You might have missed it while waving your American flag and ducking your neighbor's mortar rounds during the long holiday weekend, but something fairly significant happened over in Mansfield, Ohio, on Sunday.
They ran an IndyCar race at Mid-Ohio Sports Car Course, and it looked like any other IndyCar race.
Pato O'Ward held off Alex Palou to win, and hooray for that, because the guy has had Lloyd Ruby luck lately and was due a W and then some.
But what made this race stand out was not that Pato won, but what he and Palou and every other driver in the field was wheeling around out there.
Honda or Chevrolet, they were all hybrids. Like your Prius, only faster and louder.
It was the first first all-hybrid race for IndyCar -- the teams have been testing them for some time now -- and it was a rousing success. Only one car, Scott Dixon, had issues with the system. And no one who watched was bellowing about "woke racing" or "green energy fossil-fuel haters racing" or anything similarly stupid.

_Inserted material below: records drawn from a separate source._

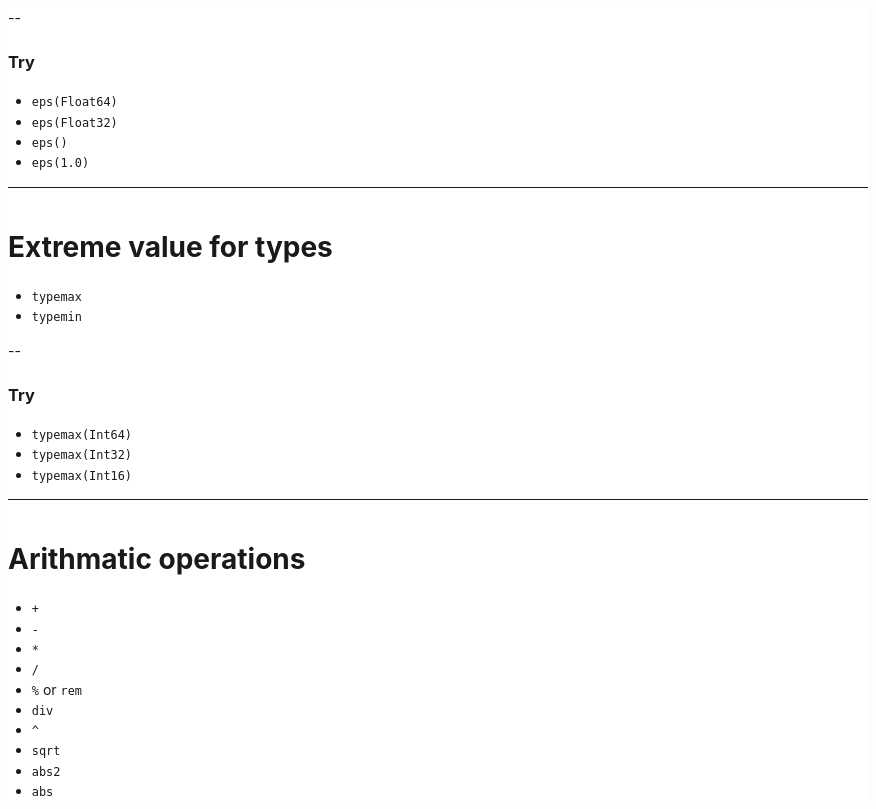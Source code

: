 
--




### Try


  * `eps(Float64)`
  * `eps(Float32)`
  * `eps()`
  * `eps(1.0)`


---






# Extreme value for types


  * `typemax`
  * `typemin`


--




### Try


  * `typemax(Int64)`
  * `typemax(Int32)`
  * `typemax(Int16)`


---






# Arithmatic operations


  * `+`
  * `-`
  * `*`
  * `/`
  * `%` or `rem`
  * `div`
  * `^`
  * `sqrt`
  * `abs2`
  * `abs`
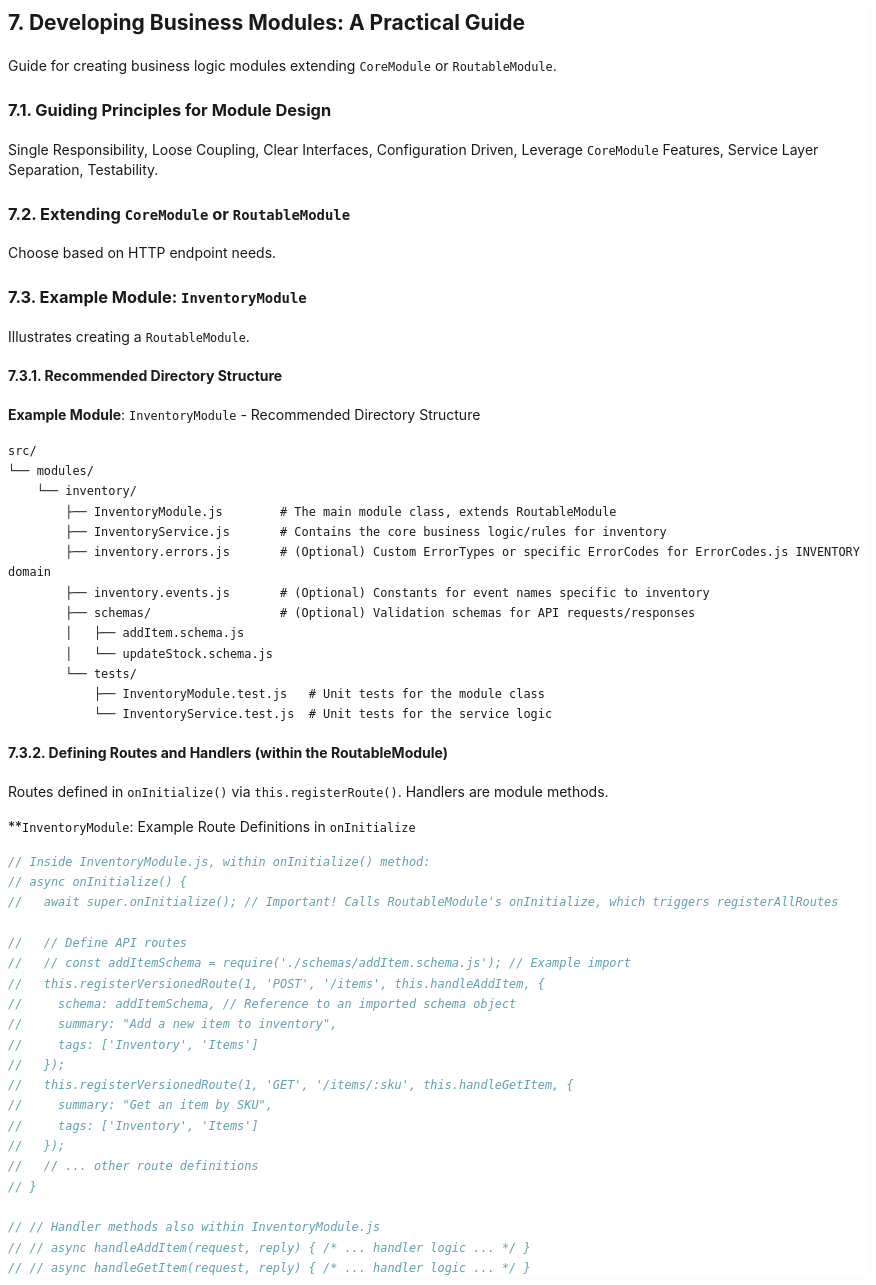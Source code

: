 ## 7. Developing Business Modules: A Practical Guide
Guide for creating business logic modules extending `CoreModule` or `RoutableModule`.

### 7.1. Guiding Principles for Module Design
Single Responsibility, Loose Coupling, Clear Interfaces, Configuration Driven, Leverage `CoreModule` Features, Service Layer Separation, Testability.

### 7.2. Extending `CoreModule` or `RoutableModule`
Choose based on HTTP endpoint needs.

### 7.3. Example Module: `InventoryModule`
Illustrates creating a `RoutableModule`.

#### 7.3.1. Recommended Directory Structure

**Example Module**: `InventoryModule` - Recommended Directory Structure
```text
src/
└── modules/
    └── inventory/
        ├── InventoryModule.js        # The main module class, extends RoutableModule
        ├── InventoryService.js       # Contains the core business logic/rules for inventory
        ├── inventory.errors.js       # (Optional) Custom ErrorTypes or specific ErrorCodes for ErrorCodes.js INVENTORY domain
        ├── inventory.events.js       # (Optional) Constants for event names specific to inventory
        ├── schemas/                  # (Optional) Validation schemas for API requests/responses
        │   ├── addItem.schema.js
        │   └── updateStock.schema.js
        └── tests/
            ├── InventoryModule.test.js   # Unit tests for the module class
            └── InventoryService.test.js  # Unit tests for the service logic
```

#### 7.3.2. Defining Routes and Handlers (within the RoutableModule)
Routes defined in `onInitialize()` via `this.registerRoute()`. Handlers are module methods.

**`InventoryModule`: Example Route Definitions in `onInitialize`
```javascript
// Inside InventoryModule.js, within onInitialize() method:
// async onInitialize() {
//   await super.onInitialize(); // Important! Calls RoutableModule's onInitialize, which triggers registerAllRoutes

//   // Define API routes
//   // const addItemSchema = require('./schemas/addItem.schema.js'); // Example import
//   this.registerVersionedRoute(1, 'POST', '/items', this.handleAddItem, {
//     schema: addItemSchema, // Reference to an imported schema object
//     summary: "Add a new item to inventory",
//     tags: ['Inventory', 'Items']
//   });
//   this.registerVersionedRoute(1, 'GET', '/items/:sku', this.handleGetItem, {
//     summary: "Get an item by SKU",
//     tags: ['Inventory', 'Items']
//   });
//   // ... other route definitions
// }

// // Handler methods also within InventoryModule.js
// // async handleAddItem(request, reply) { /* ... handler logic ... */ }
// // async handleGetItem(request, reply) { /* ... handler logic ... */ }
```
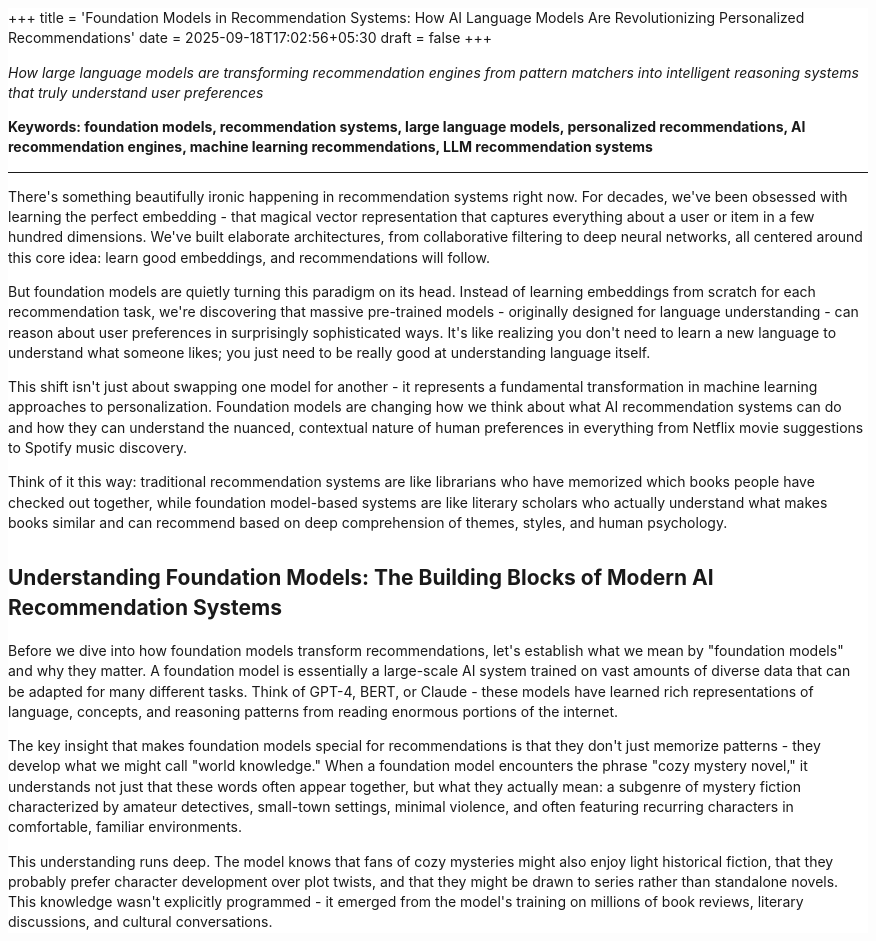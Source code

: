 +++
title = 'Foundation Models in Recommendation Systems: How AI Language Models Are Revolutionizing Personalized Recommendations'
date = 2025-09-18T17:02:56+05:30
draft = false
+++

*How large language models are transforming recommendation engines from pattern matchers into intelligent reasoning systems that truly understand user preferences*

**Keywords: foundation models, recommendation systems, large language models, personalized recommendations, AI recommendation engines, machine learning recommendations, LLM recommendation systems**

---

There's something beautifully ironic happening in recommendation systems right now. For decades, we've been obsessed with learning the perfect embedding - that magical vector representation that captures everything about a user or item in a few hundred dimensions. We've built elaborate architectures, from collaborative filtering to deep neural networks, all centered around this core idea: learn good embeddings, and recommendations will follow.

But foundation models are quietly turning this paradigm on its head. Instead of learning embeddings from scratch for each recommendation task, we're discovering that massive pre-trained models - originally designed for language understanding - can reason about user preferences in surprisingly sophisticated ways. It's like realizing you don't need to learn a new language to understand what someone likes; you just need to be really good at understanding language itself.

This shift isn't just about swapping one model for another - it represents a fundamental transformation in machine learning approaches to personalization. Foundation models are changing how we think about what AI recommendation systems can do and how they can understand the nuanced, contextual nature of human preferences in everything from Netflix movie suggestions to Spotify music discovery.

Think of it this way: traditional recommendation systems are like librarians who have memorized which books people have checked out together, while foundation model-based systems are like literary scholars who actually understand what makes books similar and can recommend based on deep comprehension of themes, styles, and human psychology.

## Understanding Foundation Models: The Building Blocks of Modern AI Recommendation Systems

Before we dive into how foundation models transform recommendations, let's establish what we mean by "foundation models" and why they matter. A foundation model is essentially a large-scale AI system trained on vast amounts of diverse data that can be adapted for many different tasks. Think of GPT-4, BERT, or Claude - these models have learned rich representations of language, concepts, and reasoning patterns from reading enormous portions of the internet.

The key insight that makes foundation models special for recommendations is that they don't just memorize patterns - they develop what we might call "world knowledge." When a foundation model encounters the phrase "cozy mystery novel," it understands not just that these words often appear together, but what they actually mean: a subgenre of mystery fiction characterized by amateur detectives, small-town settings, minimal violence, and often featuring recurring characters in comfortable, familiar environments.

This understanding runs deep. The model knows that fans of cozy mysteries might also enjoy light historical fiction, that they probably prefer character development over plot twists, and that they might be drawn to series rather than standalone novels. This knowledge wasn't explicitly programmed - it emerged from the model's training on millions of book reviews, literary discussions, and cultural conversations.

That's because they were too busy watching Palou crawling all over Pato's tailpipes across the last 20 laps.
It's because they were watching Palou hang everything out trying to catch him, to the extent that he damn near lost it a couple times.
It's because they were watching Pato damn near get sideways off the last corner with the checkers just yards away and Palou still coming.
It was, in other words, a hell of a show. One not altered in the slightest because the engines were hybrids.
Now, I don't know if this is what the future of IndyCar looks like. But if it does, I'll take it.